Input:
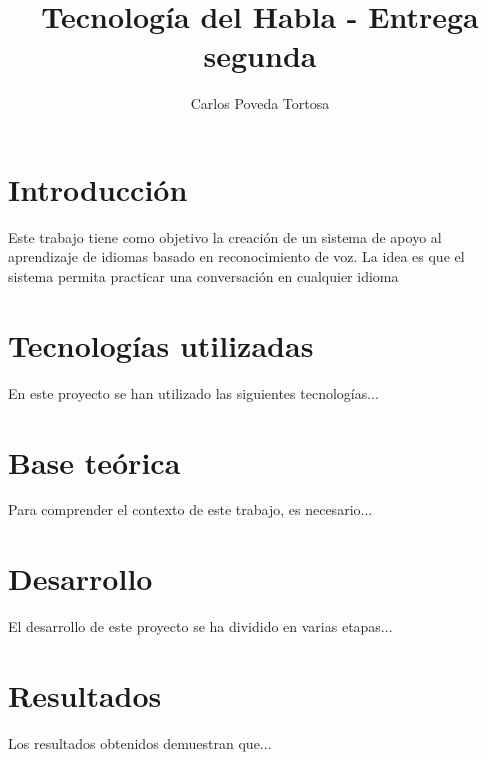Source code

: \documentclass[10pt]{article}
\title{Tecnología del Habla - Entrega segunda}
\author{Carlos Poveda Tortosa}
\date{}
\begin{document}
\maketitle

\tableofcontents

\section{Introducción}
Este trabajo tiene como objetivo la creación de un sistema de apoyo al aprendizaje de idiomas basado en reconocimiento de voz. La idea es que el sistema permita practicar una conversación en cualquier idioma

\section{Tecnologías utilizadas}
En este proyecto se han utilizado las siguientes tecnologías...

\section{Base teórica}
Para comprender el contexto de este trabajo, es necesario...

\section{Desarrollo}
El desarrollo de este proyecto se ha dividido en varias etapas...

\section{Resultados}
Los resultados obtenidos demuestran que...
\end{document}
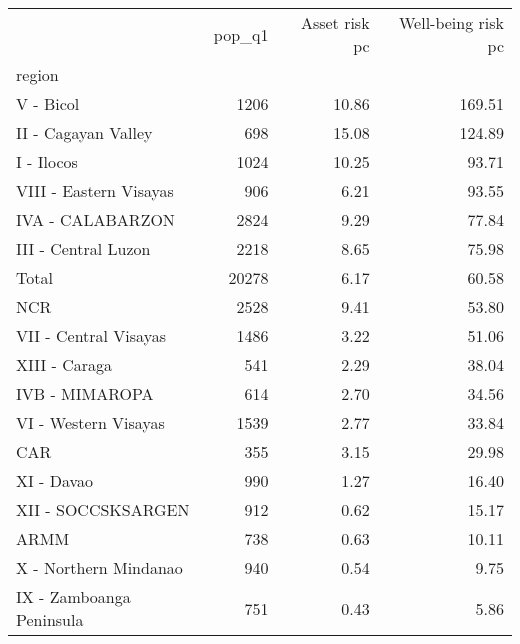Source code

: \begin{tabular}{lrrr}
\toprule
{} &  pop\_q1 &  Asset risk pc &  Well-being risk pc \\
region                   &         &                &                     \\
\midrule
V - Bicol                &    1206 &          10.86 &              169.51 \\
II - Cagayan Valley      &     698 &          15.08 &              124.89 \\
I - Ilocos               &    1024 &          10.25 &               93.71 \\
VIII - Eastern Visayas   &     906 &           6.21 &               93.55 \\
IVA - CALABARZON         &    2824 &           9.29 &               77.84 \\
III - Central Luzon      &    2218 &           8.65 &               75.98 \\
Total                    &   20278 &           6.17 &               60.58 \\
NCR                      &    2528 &           9.41 &               53.80 \\
VII - Central Visayas    &    1486 &           3.22 &               51.06 \\
XIII - Caraga            &     541 &           2.29 &               38.04 \\
IVB - MIMAROPA           &     614 &           2.70 &               34.56 \\
VI - Western Visayas     &    1539 &           2.77 &               33.84 \\
CAR                      &     355 &           3.15 &               29.98 \\
XI - Davao               &     990 &           1.27 &               16.40 \\
XII - SOCCSKSARGEN       &     912 &           0.62 &               15.17 \\
ARMM                     &     738 &           0.63 &               10.11 \\
X - Northern Mindanao    &     940 &           0.54 &                9.75 \\
IX - Zamboanga Peninsula &     751 &           0.43 &                5.86 \\
\bottomrule
\end{tabular}
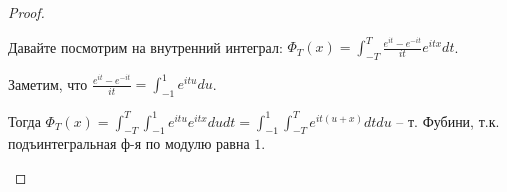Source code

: \begin{proof}
\begin{enumerate}
{            Давайте посмотрим на внутренний интеграл: $\Phi_{T}(x) = \int_{-T}^{T} \frac{e^{it} - e^{-it}}{it} e^{it x} dt$.

            Заметим, что $\frac{e^{it} - e^{-it}}{it} = \int_{-1}^{1} e^{i t u} du$.

            Тогда $\Phi_{T}(x) = \int_{-T}^{T} \int_{-1}^{1} e^{i t u} e^{i t x} du dt = \int_{-1}^{1} \int_{-T}^{T} e^{i t (u + x)} dt du$ -- т. Фубини, т.к. подъинтегральная ф-я по модулю равна $1$.


        }
    \end{enumerate}













\end{proof}
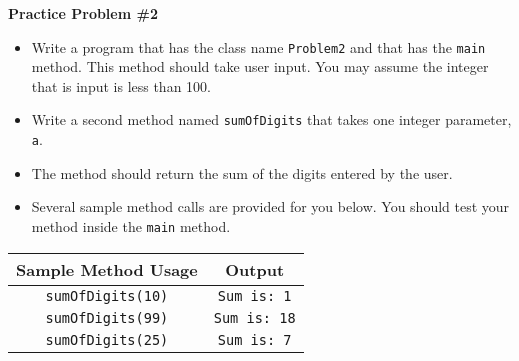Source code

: \documentclass[12pt]{article}
\begin{document}
\vspace*{0.5cm}
\noindent\textbf{Practice Problem \#2}
\begin{itemize}
	\item Write a program that has the class name \texttt{Problem2} and that has the \texttt{main} method. This method should take user input. You may assume the integer that is input is less than 100.
	\item Write a second method named \texttt{sumOfDigits} that takes one integer parameter, \texttt{a}.
	\item The method should return the sum of the digits entered by the user.
	\item Several sample method calls are provided for you below. You should test your method inside the \texttt{main} method.
\end{itemize}
\begin{center}
\begin{tabular}{| c | c |}
\hline\rule{0pt}{4ex}
Sample Method Usage & Output \\
\hline\rule{0pt}{4ex}
\texttt{sumOfDigits(10)} & \texttt{Sum is: 1}\\
\hline\rule{0pt}{4ex}
\texttt{sumOfDigits(99)} & \texttt{Sum is: 18}\\
\hline\rule{0pt}{4ex}
\texttt{sumOfDigits(25)} & \texttt{Sum is: 7}\\
\hline
\end{tabular}
\end{center}
\end{document}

Requirement: Give the number of lines above containing the word "trabajo", with no other text.

Written solution: 2